There was a family of which has was a seed -
A drunken grandpa, single mom and dad
Who was as frequent there as if were dead;
Yet, life fled smoothly by and calm, indeed.

There was a Bible, therein was also God -
Religious aunt predestined to abide
Nearby his mother when she early died;
Aunt was a spinster, stern, aloof and odd.

There lived a myriad of all the sorts of cats -
A swarm of animals enslaved inside the yard;
A piece of light in smoky window-shard
Was all they saw until the springly buds.

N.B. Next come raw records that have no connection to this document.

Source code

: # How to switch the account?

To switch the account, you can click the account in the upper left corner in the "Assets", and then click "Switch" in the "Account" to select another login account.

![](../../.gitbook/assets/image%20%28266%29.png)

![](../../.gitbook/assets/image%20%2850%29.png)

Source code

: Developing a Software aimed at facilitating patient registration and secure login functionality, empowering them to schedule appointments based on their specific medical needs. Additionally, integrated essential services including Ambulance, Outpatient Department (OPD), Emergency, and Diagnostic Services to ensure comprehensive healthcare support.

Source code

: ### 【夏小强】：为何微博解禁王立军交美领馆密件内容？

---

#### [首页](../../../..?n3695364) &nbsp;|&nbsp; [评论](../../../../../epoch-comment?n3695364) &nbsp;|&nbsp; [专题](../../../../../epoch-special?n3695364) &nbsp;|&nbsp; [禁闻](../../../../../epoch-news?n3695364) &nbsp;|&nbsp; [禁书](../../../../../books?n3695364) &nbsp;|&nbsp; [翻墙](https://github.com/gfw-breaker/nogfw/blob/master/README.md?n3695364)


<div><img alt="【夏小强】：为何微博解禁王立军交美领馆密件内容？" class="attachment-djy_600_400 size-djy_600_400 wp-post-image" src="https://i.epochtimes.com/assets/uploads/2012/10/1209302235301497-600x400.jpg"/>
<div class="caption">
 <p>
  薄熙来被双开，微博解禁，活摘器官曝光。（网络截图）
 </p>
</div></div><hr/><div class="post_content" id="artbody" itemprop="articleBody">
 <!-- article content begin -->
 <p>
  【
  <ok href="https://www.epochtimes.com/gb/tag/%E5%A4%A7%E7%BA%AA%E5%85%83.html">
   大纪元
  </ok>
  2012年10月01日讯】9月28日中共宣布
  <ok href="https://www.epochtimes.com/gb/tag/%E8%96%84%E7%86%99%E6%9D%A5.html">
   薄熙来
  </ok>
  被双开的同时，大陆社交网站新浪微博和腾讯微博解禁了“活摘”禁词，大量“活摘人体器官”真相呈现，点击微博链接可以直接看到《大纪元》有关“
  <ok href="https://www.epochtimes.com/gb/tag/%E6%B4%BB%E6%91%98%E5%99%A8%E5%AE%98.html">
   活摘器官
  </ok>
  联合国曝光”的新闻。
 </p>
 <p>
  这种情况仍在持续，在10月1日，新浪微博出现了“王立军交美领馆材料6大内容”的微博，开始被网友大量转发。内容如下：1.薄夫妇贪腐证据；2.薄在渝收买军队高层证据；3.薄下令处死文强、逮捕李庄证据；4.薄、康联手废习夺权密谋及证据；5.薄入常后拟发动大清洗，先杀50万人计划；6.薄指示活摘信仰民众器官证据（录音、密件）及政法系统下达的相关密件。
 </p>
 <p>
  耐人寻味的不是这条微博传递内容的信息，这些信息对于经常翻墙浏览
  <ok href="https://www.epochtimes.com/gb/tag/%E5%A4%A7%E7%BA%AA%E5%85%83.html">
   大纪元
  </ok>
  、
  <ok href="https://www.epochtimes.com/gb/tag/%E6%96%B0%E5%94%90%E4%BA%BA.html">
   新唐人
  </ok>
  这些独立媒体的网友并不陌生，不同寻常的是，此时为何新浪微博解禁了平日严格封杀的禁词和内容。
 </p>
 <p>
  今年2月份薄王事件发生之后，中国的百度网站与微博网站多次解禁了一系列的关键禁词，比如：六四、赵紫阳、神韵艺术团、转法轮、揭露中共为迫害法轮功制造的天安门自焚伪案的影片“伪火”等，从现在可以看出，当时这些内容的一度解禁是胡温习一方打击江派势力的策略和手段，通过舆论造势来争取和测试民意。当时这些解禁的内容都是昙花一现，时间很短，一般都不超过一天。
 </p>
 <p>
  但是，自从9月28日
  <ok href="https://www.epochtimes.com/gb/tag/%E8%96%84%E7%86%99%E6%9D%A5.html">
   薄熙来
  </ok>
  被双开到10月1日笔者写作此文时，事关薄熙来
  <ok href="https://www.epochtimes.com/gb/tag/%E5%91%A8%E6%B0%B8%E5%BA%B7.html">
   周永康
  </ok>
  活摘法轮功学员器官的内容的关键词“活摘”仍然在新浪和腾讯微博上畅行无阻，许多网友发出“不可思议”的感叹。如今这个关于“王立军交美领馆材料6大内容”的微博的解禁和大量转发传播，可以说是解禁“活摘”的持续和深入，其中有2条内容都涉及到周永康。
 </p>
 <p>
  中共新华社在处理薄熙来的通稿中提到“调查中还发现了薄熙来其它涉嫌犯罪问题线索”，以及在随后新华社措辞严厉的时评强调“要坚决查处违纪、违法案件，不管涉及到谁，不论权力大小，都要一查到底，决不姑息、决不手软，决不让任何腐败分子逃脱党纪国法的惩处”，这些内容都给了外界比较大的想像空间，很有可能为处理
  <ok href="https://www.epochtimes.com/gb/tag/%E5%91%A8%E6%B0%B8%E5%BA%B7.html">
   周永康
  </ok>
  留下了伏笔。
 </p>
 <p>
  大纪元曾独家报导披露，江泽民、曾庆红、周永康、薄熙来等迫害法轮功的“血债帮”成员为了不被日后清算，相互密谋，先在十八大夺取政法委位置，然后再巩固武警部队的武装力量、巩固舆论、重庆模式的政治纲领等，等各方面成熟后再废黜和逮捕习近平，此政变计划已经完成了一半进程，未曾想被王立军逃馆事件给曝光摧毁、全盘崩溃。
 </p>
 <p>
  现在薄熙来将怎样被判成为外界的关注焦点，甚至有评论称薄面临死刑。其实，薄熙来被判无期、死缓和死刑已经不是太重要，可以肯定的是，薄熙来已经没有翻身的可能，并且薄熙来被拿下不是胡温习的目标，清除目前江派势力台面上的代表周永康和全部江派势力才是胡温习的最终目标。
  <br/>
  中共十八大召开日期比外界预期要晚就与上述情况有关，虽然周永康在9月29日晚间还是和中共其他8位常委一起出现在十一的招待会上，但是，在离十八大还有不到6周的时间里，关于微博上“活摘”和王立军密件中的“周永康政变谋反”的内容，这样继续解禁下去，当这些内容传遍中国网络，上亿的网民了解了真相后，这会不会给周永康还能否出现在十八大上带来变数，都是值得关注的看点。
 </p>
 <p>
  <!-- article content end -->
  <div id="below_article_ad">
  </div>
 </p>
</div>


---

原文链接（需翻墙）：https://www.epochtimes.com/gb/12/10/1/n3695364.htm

Thus, life was like a smoothie in a jail -
The child kept roaming ‘bandoned on its own;
A tiny mannequin, forsaken weirdo clone -
The one of those who’s dubbed to fail.

There was a day, there also was a night -
The grandma kneeling for a pray to die;
The grandpa in a spiralling decline -
Both perishing in winter sunlight rye.

As years went by, the child was fleshing out
Surmounting every hill he was to mount,
Though there was really nothing to surmount -
He was a hole upon a hole in which to shout.

It seems there was a smidgen of a sense -
The village, broken family, the dreams
And all the stuff which somehow always seems
And looms so large while being a shiny pence.

Thus, every day and every night he had
And yet to have as long as breathing in -
Through having lost his nearly every kin,
If thought reversely doesn’t seem so bad.

There lives a man, therein is also child -
A host of memories to stack upon the spine,
Forever reminiscing nine to five -
The child in me is all I left behind.